More recently the Iraqi government declared the city of Mosul liberated from the IS control in July 2017, which was a turning point in the U.S.-backed Iraqi military campaign against the group. The battle, which stretched nine months, was marked by fierce combat and heavy U.S. bombardment.
However, the fight in Mosul saw heavy civilian-casualty as conflict monitors struggled to keep pace with the volume of U.S.-led airstrikes and the frequent use of mortars and artillery that often landed indiscriminately among the city's trapped residents.
More than 40,000 civilians were killed in the devastating battle to retake the city from IS, according to intelligence reports – a death toll far higher than previous estimates. Residents of the besieged city were not only killed by U.S.-led airstrikes and IS fighters but also by Iraqi ground forces attempting to force out militants.
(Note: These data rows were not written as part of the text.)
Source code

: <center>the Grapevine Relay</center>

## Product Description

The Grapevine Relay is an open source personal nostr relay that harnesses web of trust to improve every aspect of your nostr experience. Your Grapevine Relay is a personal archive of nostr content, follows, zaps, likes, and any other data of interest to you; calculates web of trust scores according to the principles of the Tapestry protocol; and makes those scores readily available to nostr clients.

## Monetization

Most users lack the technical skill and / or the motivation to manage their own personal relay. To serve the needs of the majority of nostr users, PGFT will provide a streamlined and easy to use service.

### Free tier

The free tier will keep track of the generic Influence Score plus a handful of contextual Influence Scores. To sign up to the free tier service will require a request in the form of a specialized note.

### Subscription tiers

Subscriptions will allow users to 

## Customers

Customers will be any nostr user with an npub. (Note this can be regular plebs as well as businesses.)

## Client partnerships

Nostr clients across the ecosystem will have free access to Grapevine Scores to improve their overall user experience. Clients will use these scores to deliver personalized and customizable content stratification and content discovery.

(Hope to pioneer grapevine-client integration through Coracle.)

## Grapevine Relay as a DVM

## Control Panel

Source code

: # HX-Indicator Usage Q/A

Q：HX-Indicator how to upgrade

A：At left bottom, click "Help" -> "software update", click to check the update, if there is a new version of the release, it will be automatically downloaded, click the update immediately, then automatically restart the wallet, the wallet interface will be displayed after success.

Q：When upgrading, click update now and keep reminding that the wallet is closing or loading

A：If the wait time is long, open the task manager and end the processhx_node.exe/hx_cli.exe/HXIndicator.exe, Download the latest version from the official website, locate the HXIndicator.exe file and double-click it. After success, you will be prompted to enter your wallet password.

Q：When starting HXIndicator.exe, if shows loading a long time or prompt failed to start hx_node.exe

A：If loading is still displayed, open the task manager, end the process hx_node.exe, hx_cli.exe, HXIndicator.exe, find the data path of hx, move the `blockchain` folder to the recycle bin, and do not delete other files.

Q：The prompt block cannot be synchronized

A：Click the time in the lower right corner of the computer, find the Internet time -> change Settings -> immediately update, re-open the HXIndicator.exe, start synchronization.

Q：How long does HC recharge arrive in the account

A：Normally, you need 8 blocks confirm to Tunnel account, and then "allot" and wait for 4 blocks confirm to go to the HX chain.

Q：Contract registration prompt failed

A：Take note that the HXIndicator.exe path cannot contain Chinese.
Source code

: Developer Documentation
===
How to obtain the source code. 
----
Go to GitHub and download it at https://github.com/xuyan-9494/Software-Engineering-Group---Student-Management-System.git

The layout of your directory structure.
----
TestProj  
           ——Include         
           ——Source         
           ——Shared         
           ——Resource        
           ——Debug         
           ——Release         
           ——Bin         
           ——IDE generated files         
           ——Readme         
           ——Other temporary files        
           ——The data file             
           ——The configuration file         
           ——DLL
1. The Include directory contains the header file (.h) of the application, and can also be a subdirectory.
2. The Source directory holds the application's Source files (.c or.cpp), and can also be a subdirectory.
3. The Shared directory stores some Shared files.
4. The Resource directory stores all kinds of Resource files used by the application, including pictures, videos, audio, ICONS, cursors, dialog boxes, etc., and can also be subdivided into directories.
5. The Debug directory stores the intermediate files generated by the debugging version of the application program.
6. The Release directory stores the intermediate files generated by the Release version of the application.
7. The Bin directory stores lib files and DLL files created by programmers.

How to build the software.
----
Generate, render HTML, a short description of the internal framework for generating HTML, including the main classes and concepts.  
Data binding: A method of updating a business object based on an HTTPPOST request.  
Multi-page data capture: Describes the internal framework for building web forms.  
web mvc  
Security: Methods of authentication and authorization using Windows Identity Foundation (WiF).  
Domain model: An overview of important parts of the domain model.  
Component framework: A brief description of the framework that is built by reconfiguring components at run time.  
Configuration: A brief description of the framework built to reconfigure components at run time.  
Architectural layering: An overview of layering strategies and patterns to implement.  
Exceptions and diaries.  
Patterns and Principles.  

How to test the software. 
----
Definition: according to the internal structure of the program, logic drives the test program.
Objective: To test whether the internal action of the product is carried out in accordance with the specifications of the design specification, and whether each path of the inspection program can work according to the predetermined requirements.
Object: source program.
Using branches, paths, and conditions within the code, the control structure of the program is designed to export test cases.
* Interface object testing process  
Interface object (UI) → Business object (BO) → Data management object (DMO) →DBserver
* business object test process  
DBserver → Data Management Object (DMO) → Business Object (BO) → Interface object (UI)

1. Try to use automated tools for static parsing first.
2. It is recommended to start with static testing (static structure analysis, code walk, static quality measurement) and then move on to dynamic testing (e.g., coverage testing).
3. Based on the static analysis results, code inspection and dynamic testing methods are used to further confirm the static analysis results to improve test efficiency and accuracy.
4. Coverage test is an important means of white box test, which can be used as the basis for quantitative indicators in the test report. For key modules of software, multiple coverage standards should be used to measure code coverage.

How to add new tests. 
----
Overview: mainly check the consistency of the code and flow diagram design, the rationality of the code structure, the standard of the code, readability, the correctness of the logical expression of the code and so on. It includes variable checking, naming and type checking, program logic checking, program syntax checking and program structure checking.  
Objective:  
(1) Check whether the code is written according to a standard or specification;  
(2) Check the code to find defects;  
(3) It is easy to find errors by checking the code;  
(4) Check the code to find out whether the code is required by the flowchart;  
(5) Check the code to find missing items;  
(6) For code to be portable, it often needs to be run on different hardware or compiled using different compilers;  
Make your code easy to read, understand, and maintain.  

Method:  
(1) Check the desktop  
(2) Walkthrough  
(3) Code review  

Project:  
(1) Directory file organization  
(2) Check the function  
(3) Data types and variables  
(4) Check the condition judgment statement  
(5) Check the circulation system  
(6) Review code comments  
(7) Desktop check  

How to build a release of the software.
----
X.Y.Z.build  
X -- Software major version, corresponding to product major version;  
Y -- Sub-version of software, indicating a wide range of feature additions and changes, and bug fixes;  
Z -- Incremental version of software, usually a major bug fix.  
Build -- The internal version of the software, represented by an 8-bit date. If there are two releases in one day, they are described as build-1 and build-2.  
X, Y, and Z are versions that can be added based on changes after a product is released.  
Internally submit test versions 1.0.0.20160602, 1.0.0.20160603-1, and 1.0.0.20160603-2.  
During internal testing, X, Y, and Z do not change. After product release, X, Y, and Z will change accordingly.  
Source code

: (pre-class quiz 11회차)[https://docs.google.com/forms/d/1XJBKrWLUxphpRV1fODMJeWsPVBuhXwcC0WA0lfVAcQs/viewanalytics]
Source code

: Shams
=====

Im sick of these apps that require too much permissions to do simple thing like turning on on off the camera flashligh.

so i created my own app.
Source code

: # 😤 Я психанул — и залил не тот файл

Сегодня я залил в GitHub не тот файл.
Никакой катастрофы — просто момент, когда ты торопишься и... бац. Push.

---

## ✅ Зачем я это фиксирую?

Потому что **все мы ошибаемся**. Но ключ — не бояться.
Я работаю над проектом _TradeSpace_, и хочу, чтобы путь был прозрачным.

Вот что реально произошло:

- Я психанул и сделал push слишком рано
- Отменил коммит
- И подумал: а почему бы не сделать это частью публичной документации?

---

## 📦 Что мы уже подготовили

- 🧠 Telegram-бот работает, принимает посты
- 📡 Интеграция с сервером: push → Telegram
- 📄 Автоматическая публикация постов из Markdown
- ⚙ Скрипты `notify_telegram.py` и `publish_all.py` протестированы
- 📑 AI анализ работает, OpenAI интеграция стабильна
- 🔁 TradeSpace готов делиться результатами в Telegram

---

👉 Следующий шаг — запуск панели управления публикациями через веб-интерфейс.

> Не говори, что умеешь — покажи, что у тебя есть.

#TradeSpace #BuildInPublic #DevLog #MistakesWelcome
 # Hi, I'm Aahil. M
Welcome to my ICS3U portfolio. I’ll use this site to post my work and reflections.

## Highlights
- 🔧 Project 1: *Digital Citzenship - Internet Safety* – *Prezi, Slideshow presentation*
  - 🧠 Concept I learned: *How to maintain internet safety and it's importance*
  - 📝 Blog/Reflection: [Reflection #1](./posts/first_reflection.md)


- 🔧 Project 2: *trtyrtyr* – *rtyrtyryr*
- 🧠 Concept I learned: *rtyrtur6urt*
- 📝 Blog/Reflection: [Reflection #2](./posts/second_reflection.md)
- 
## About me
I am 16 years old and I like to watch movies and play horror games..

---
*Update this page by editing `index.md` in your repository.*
Amnesty International called the number of civilian deaths in the battle to oust IS from west Mosul a “catastrophe” in a report published in July 2017.
An official statistic conducted by the Iraqi Ministry of Planning does not include Nineveh Governorate because of the ‘unstable security conditions’, the ministry claims.
The Rehabilitation Centre for the Disabled, which is part of government's Department of Health in Nineveh, has registered about 1800 people suffering from mobility disability because of the war so far.
Dr Daoud, a staff member of the Rehabilitation Centre, pointed out that more than 3000 civilians were permanently injured as a result of the military operations to liberate Mosul, the majority of them were women and children who suffered from amputations and physical disability.
“The Centre has so far registered around 1800 people with mobility impairment, most of them need medical treatment, prostheses or wheelchairs, which neither the government nor the Ministry of Health has provided. In fact, the Ministry of Health has provided only 50 wheelchairs, while the Rehabilitation Centre received 500 wheelchairs from some NGOs and donors”, Dr Daoud said.
A statistic conducted by the Ministry of Labour and Social Affairs shows that the number of disabled people in Nineveh Governorate is 2757. They were registered in 2017 in order to receive social welfare benefits after having suffered different levels of disability during the battle for Mosul.
The absence of specialist programmes, organisations and charities mirrors the failure of the government to deal with the problem. A UN commissioned report two years ago stated that the Iraqi disabled community’s “potential remains so far untapped” in absence of national standards and guidelines on accessibility and universal design.